I own precious few family heirlooms. One I treasure is a worn black leather-bound pocket-sized ledger filled with poems.
It first belonged to my great-aunt Nan, who inscribed it with her name and address in 1918, when she was 13. Three decades later, in 1947, the book came into possession of her niece, my mother, who was then 14. I don’t know if the book was a gift or if my grandmother carried it from home when she left in 1926. Along with the poems is a list of family birthdays and some addresses, which seem to be written in my grandmother’s hand.
The two young women who collected poems in this book lived worlds and an ocean apart. They didn’t meet until 1971, when my mother accompanied her mother on a journey home to England to visit her sisters for the first time in 45 years.

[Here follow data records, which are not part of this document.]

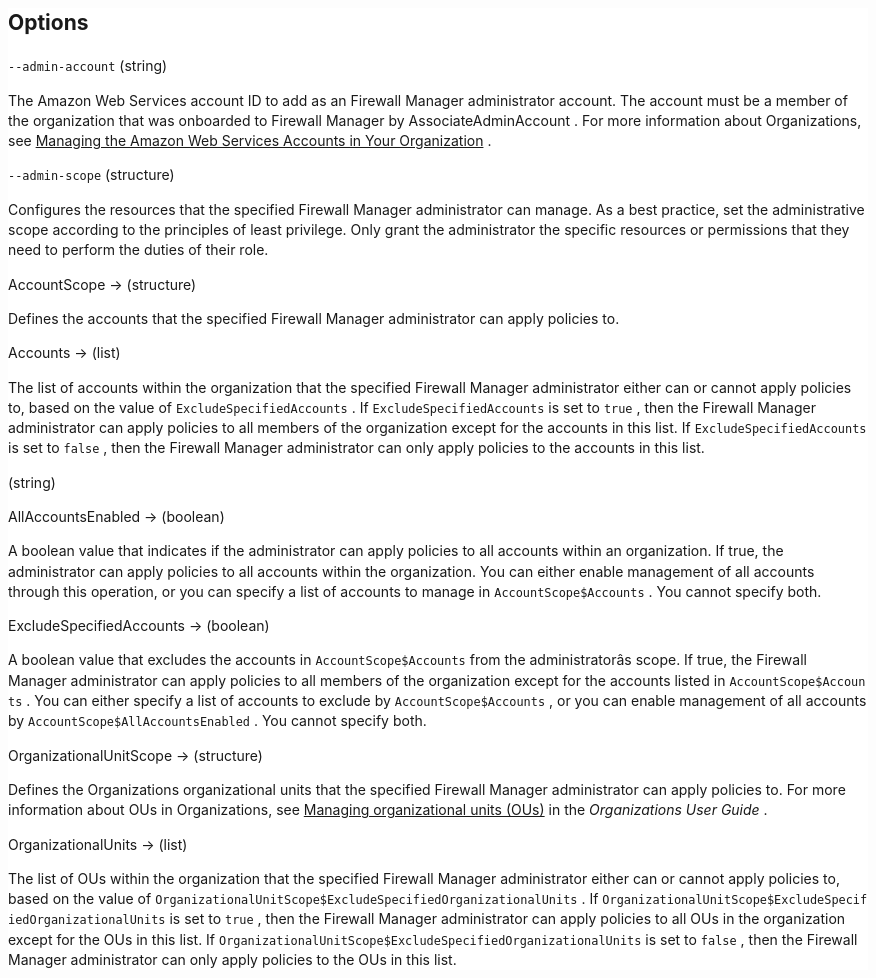 ## Options

`--admin-account` (string)

The Amazon Web Services account ID to add as an Firewall Manager administrator account. The account must be a member of the organization that was onboarded to Firewall Manager by  AssociateAdminAccount . For more information about Organizations, see [Managing the Amazon Web Services Accounts in Your Organization](https://docs.aws.amazon.com/organizations/latest/userguide/orgs_manage_accounts.html) .

`--admin-scope` (structure)

Configures the resources that the specified Firewall Manager administrator can manage. As a best practice, set the administrative scope according to the principles of least privilege. Only grant the administrator the specific resources or permissions that they need to perform the duties of their role.

AccountScope -> (structure)

Defines the accounts that the specified Firewall Manager administrator can apply policies to.

Accounts -> (list)

The list of accounts within the organization that the specified Firewall Manager administrator either can or cannot apply policies to, based on the value of `ExcludeSpecifiedAccounts` . If `ExcludeSpecifiedAccounts` is set to `true` , then the Firewall Manager administrator can apply policies to all members of the organization except for the accounts in this list. If `ExcludeSpecifiedAccounts` is set to `false` , then the Firewall Manager administrator can only apply policies to the accounts in this list.

(string)

AllAccountsEnabled -> (boolean)

A boolean value that indicates if the administrator can apply policies to all accounts within an organization. If true, the administrator can apply policies to all accounts within the organization. You can either enable management of all accounts through this operation, or you can specify a list of accounts to manage in `AccountScope$Accounts` . You cannot specify both.

ExcludeSpecifiedAccounts -> (boolean)

A boolean value that excludes the accounts in `AccountScope$Accounts` from the administratorâs scope. If true, the Firewall Manager administrator can apply policies to all members of the organization except for the accounts listed in `AccountScope$Accounts` . You can either specify a list of accounts to exclude by `AccountScope$Accounts` , or you can enable management of all accounts by `AccountScope$AllAccountsEnabled` . You cannot specify both.

OrganizationalUnitScope -> (structure)

Defines the Organizations organizational units that the specified Firewall Manager administrator can apply policies to. For more information about OUs in Organizations, see [Managing organizational units (OUs)](https://docs.aws.amazon.com/organizations/latest/userguide/orgs_manage_ous.html) in the *Organizations User Guide* .

OrganizationalUnits -> (list)

The list of OUs within the organization that the specified Firewall Manager administrator either can or cannot apply policies to, based on the value of `OrganizationalUnitScope$ExcludeSpecifiedOrganizationalUnits` . If `OrganizationalUnitScope$ExcludeSpecifiedOrganizationalUnits` is set to `true` , then the Firewall Manager administrator can apply policies to all OUs in the organization except for the OUs in this list. If `OrganizationalUnitScope$ExcludeSpecifiedOrganizationalUnits` is set to `false` , then the Firewall Manager administrator can only apply policies to the OUs in this list.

A common thread between Nan and Mom was their love of poetry. They also shared a sense of humour. Nan, a lesbian, penned “Matrimonial Maxims” in the black book:
1. You needn’t run when you have caught your bus but remember you still have to pay the fare.

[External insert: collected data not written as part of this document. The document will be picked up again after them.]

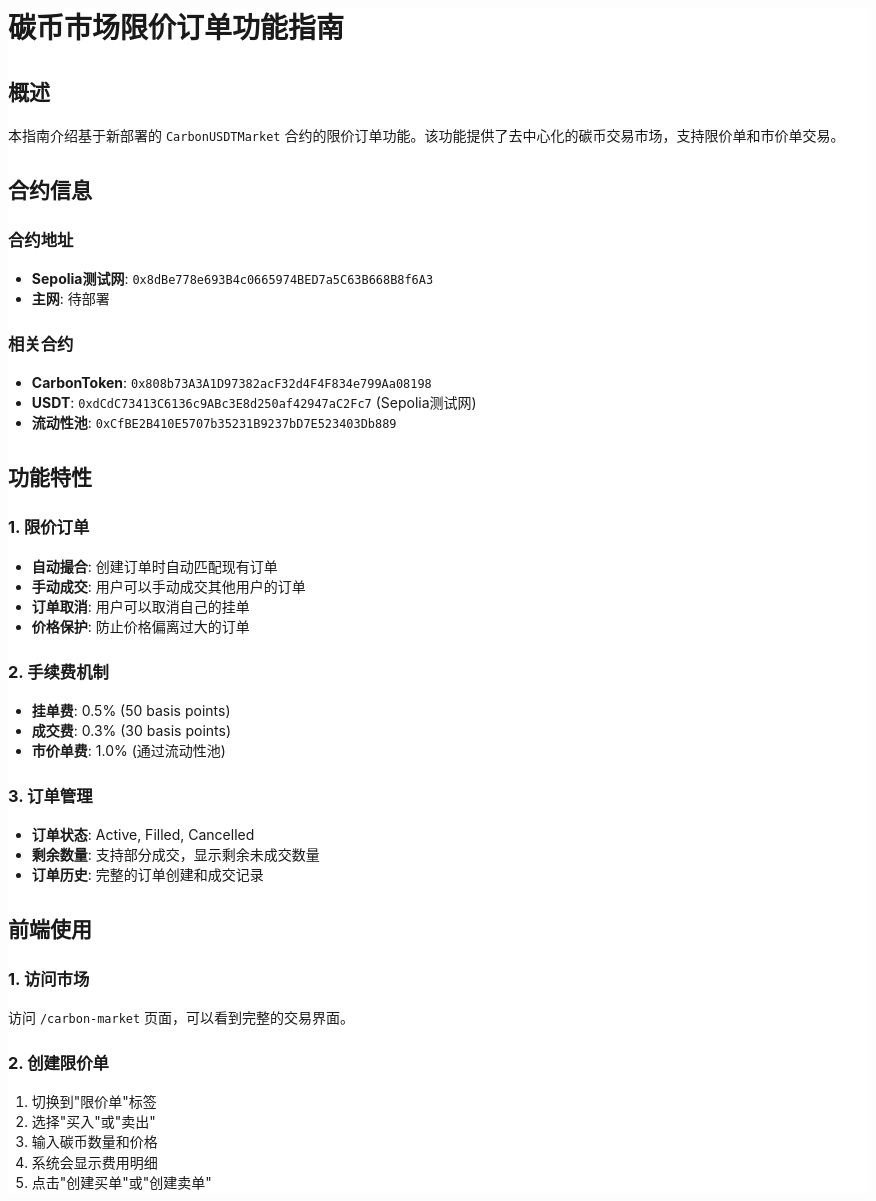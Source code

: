 # 碳币市场限价订单功能指南

## 概述

本指南介绍基于新部署的 `CarbonUSDTMarket` 合约的限价订单功能。该功能提供了去中心化的碳币交易市场，支持限价单和市价单交易。

## 合约信息

### 合约地址
- **Sepolia测试网**: `0x8dBe778e693B4c0665974BED7a5C63B668B8f6A3`
- **主网**: 待部署

### 相关合约
- **CarbonToken**: `0x808b73A3A1D97382acF32d4F4F834e799Aa08198`
- **USDT**: `0xdCdC73413C6136c9ABc3E8d250af42947aC2Fc7` (Sepolia测试网)
- **流动性池**: `0xCfBE2B410E5707b35231B9237bD7E523403Db889`

## 功能特性

### 1. 限价订单
- **自动撮合**: 创建订单时自动匹配现有订单
- **手动成交**: 用户可以手动成交其他用户的订单
- **订单取消**: 用户可以取消自己的挂单
- **价格保护**: 防止价格偏离过大的订单

### 2. 手续费机制
- **挂单费**: 0.5% (50 basis points)
- **成交费**: 0.3% (30 basis points)
- **市价单费**: 1.0% (通过流动性池)

### 3. 订单管理
- **订单状态**: Active, Filled, Cancelled
- **剩余数量**: 支持部分成交，显示剩余未成交数量
- **订单历史**: 完整的订单创建和成交记录

## 前端使用

### 1. 访问市场
访问 `/carbon-market` 页面，可以看到完整的交易界面。

### 2. 创建限价单
1. 切换到"限价单"标签
2. 选择"买入"或"卖出"
3. 输入碳币数量和价格
4. 系统会显示费用明细
5. 点击"创建买单"或"创建卖单"
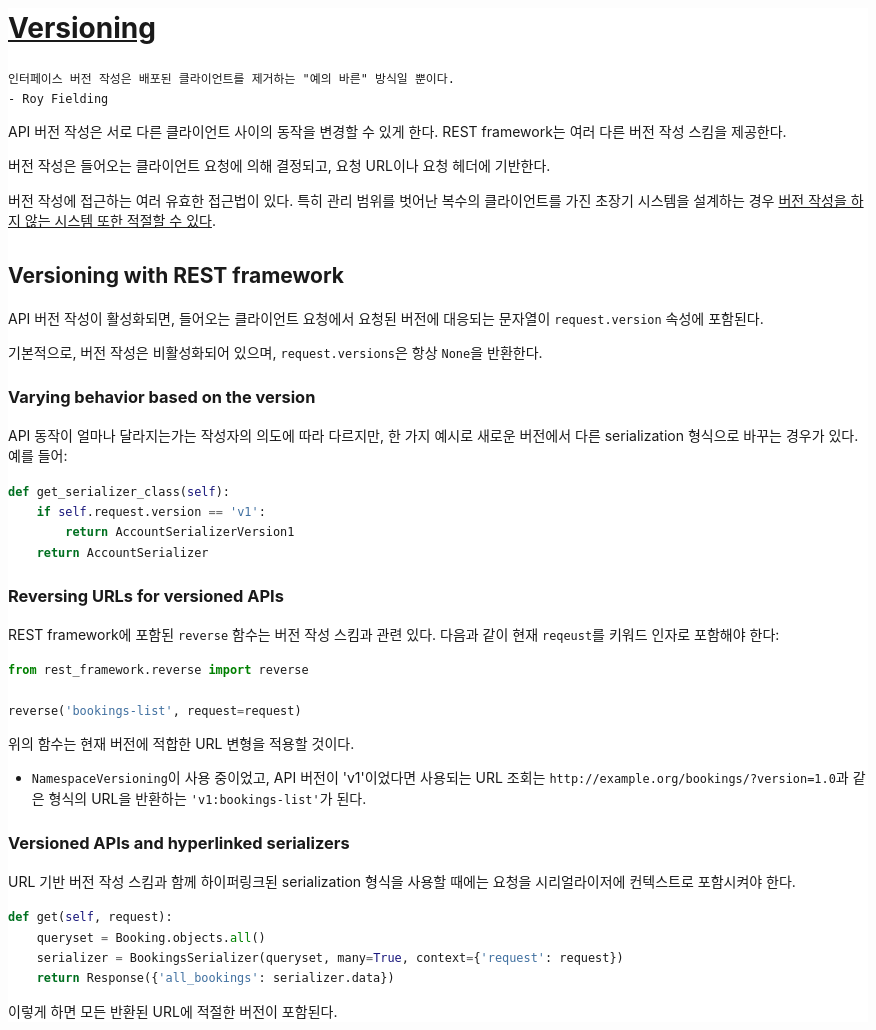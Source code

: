 # [Versioning](https://www.django-rest-framework.org/api-guide/versioning/)
```
인터페이스 버전 작성은 배포된 클라이언트를 제거하는 "예의 바른" 방식일 뿐이다.
- Roy Fielding
```

API 버전 작성은 서로 다른 클라이언트 사이의 동작을 변경할 수 있게 한다. REST framework는 여러 다른 버전 작성 스킴을 제공한다.

버전 작성은 들어오는 클라이언트 요청에 의해 결정되고, 요청 URL이나 요청 헤더에 기반한다.

버전 작성에 접근하는 여러 유효한 접근법이 있다. 특히 관리 범위를 벗어난 복수의 클라이언트를 가진 초장기 시스템을 설계하는 경우 [버전 작성을 하지 않는 시스템 또한 적절할 수 있다](https://www.infoq.com/articles/roy-fielding-on-versioning).

## Versioning with REST framework
API 버전 작성이 활성화되면, 들어오는 클라이언트 요청에서 요청된 버전에 대응되는 문자열이 `request.version` 속성에 포함된다.

기본적으로, 버전 작성은 비활성화되어 있으며, `request.versions`은 항상 `None`을 반환한다.

### Varying behavior based on the version
API 동작이 얼마나 달라지는가는 작성자의 의도에 따라 다르지만, 한 가지 예시로 새로운 버전에서 다른 serialization 형식으로 바꾸는 경우가 있다. 예를 들어:

```python
def get_serializer_class(self):
    if self.request.version == 'v1':
        return AccountSerializerVersion1
    return AccountSerializer
```

### Reversing URLs for versioned APIs
REST framework에 포함된 `reverse` 함수는 버전 작성 스킴과 관련 있다. 다음과 같이 현재 `reqeust`를 키워드 인자로 포함해야 한다:

```python
from rest_framework.reverse import reverse

reverse('bookings-list', request=request)
```

위의 함수는 현재 버전에 적합한 URL 변형을 적용할 것이다.

- `NamespaceVersioning`이 사용 중이었고, API 버전이 'v1'이었다면 사용되는 URL 조회는 `http://example.org/bookings/?version=1.0`과 같은 형식의 URL을 반환하는 `'v1:bookings-list'`가 된다.

### Versioned APIs and hyperlinked serializers
URL 기반 버전 작성 스킴과 함께 하이퍼링크된 serialization 형식을 사용할 때에는 요청을 시리얼라이저에 컨텍스트로 포함시켜야 한다.

```python
def get(self, request):
    queryset = Booking.objects.all()
    serializer = BookingsSerializer(queryset, many=True, context={'request': request})
    return Response({'all_bookings': serializer.data})
```

이렇게 하면 모든 반환된 URL에 적절한 버전이 포함된다.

2. Let bygones be boygones.
More than half the book’s entries were written in Aunt Nan’s hand. Mom wrote only a few poems, none original — though she did compose her own poems under the pen name Leona Dare. She included a Tennyson poem she recited often when I was growing up and throughout my life. At the end of hers, when so many of her memories had vanished, she still remembered almost every word of Tennyson’s “Tears”:
Tears, idle tears, I know not what they mean,
Tears from the depth of some divine despair
Rise in the heart, and gather to the eyes,
In looking on the happy autumn-fields,
And thinking of the days that are no more.
Tears flowed last Sunday when my family gathered to throw Mom’s ashes in the Salish Sea. It’s been nearly two years since she died. It was time.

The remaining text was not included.